Dislocation after hip arthroplasty is most often driven by how the components sit together and how the surrounding soft tissues support the joint. The best approach to reduce this risk focuses on three interrelated factors: where the components are placed, how the soft tissues balance the joint, and the function of the abductor muscles.

Component placement matters: the acetabular cup must be oriented to minimize impingement and instability. If the cup inclination is too steep or too shallow, or the anteversion is off, the hip is prone to edge-loading or posterior instability, especially with certain hip movements. Maintaining a neck–head relationship that avoids impingement and preserves a stable range of motion is key. In practice, this means aiming for a physiologic cup inclination and anteversion and validating proper version during or after implantation.

Soft-tissue balance is the other major factor. The surrounding capsule and soft tissues, including the abductors, need to be appropriately tensioned to stabilize the joint without being overly tight. If soft-tissue tensioning is inadequate, the joint can become unstable in several positions. This is addressed by careful soft-tissue repair or reconstruction when needed and by restoring proper offset and leg length so the abductors and capsule can function effectively.

Abductor insufficiency contributes to instability because the muscles that actively stabilize the hip are not providing enough dynamic control. When this occurs, strategies include repairing or augmenting the abductor mechanism and, in higher-risk cases, considering implant options that reduce dislocation risk, such as dual mobility or constrained liners.

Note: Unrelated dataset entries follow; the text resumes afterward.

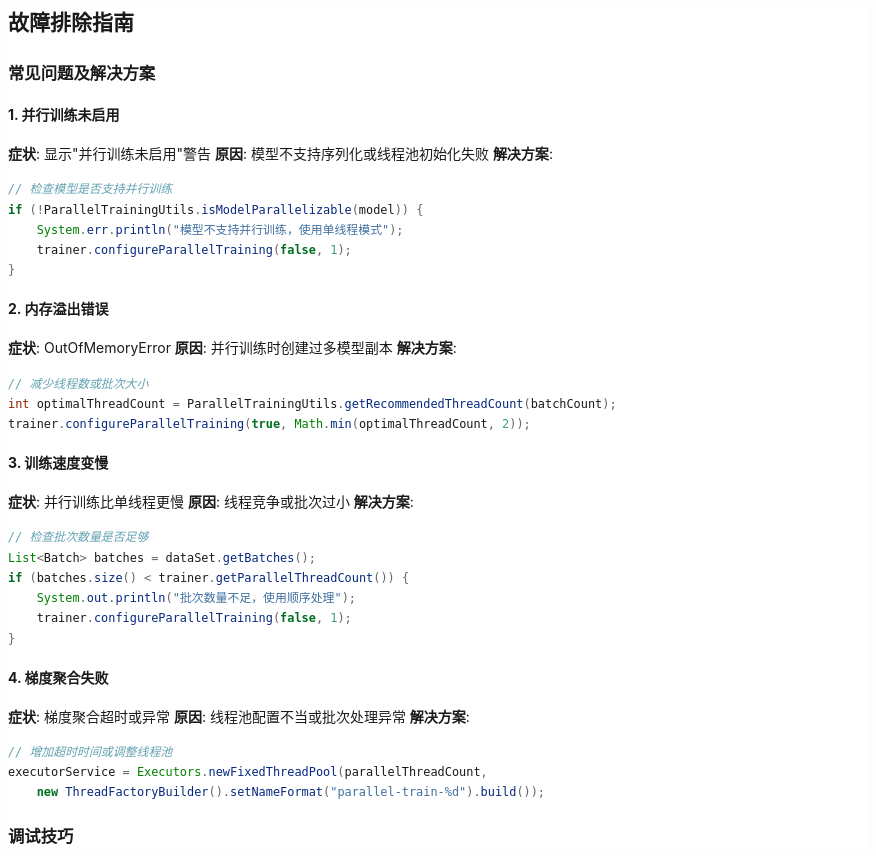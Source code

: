 ## 故障排除指南

### 常见问题及解决方案

#### 1. 并行训练未启用

**症状**: 显示"并行训练未启用"警告
**原因**: 模型不支持序列化或线程池初始化失败
**解决方案**:
```java
// 检查模型是否支持并行训练
if (!ParallelTrainingUtils.isModelParallelizable(model)) {
    System.err.println("模型不支持并行训练，使用单线程模式");
    trainer.configureParallelTraining(false, 1);
}
```

#### 2. 内存溢出错误

**症状**: OutOfMemoryError
**原因**: 并行训练时创建过多模型副本
**解决方案**:
```java
// 减少线程数或批次大小
int optimalThreadCount = ParallelTrainingUtils.getRecommendedThreadCount(batchCount);
trainer.configureParallelTraining(true, Math.min(optimalThreadCount, 2));
```

#### 3. 训练速度变慢

**症状**: 并行训练比单线程更慢
**原因**: 线程竞争或批次过小
**解决方案**:
```java
// 检查批次数量是否足够
List<Batch> batches = dataSet.getBatches();
if (batches.size() < trainer.getParallelThreadCount()) {
    System.out.println("批次数量不足，使用顺序处理");
    trainer.configureParallelTraining(false, 1);
}
```

#### 4. 梯度聚合失败

**症状**: 梯度聚合超时或异常
**原因**: 线程池配置不当或批次处理异常
**解决方案**:
```java
// 增加超时时间或调整线程池
executorService = Executors.newFixedThreadPool(parallelThreadCount, 
    new ThreadFactoryBuilder().setNameFormat("parallel-train-%d").build());
```

### 调试技巧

In summary, when dislocation risk is analyzed, malpositioned components, soft-tissue imbalance, and abductor deficiency are the primary, modifiable targets. Correct cup inclination and anteversion, restore proper soft-tissue tensioning, and address abductor function; in high-risk patients, employing constrained liners or other stabilizing reconstructions can further mitigate dislocation risk. The other choices point to factors like infection, age, or BMI in a more indirect or non-mechanical way, which are not the main contributors to dislocation in the typical scenario.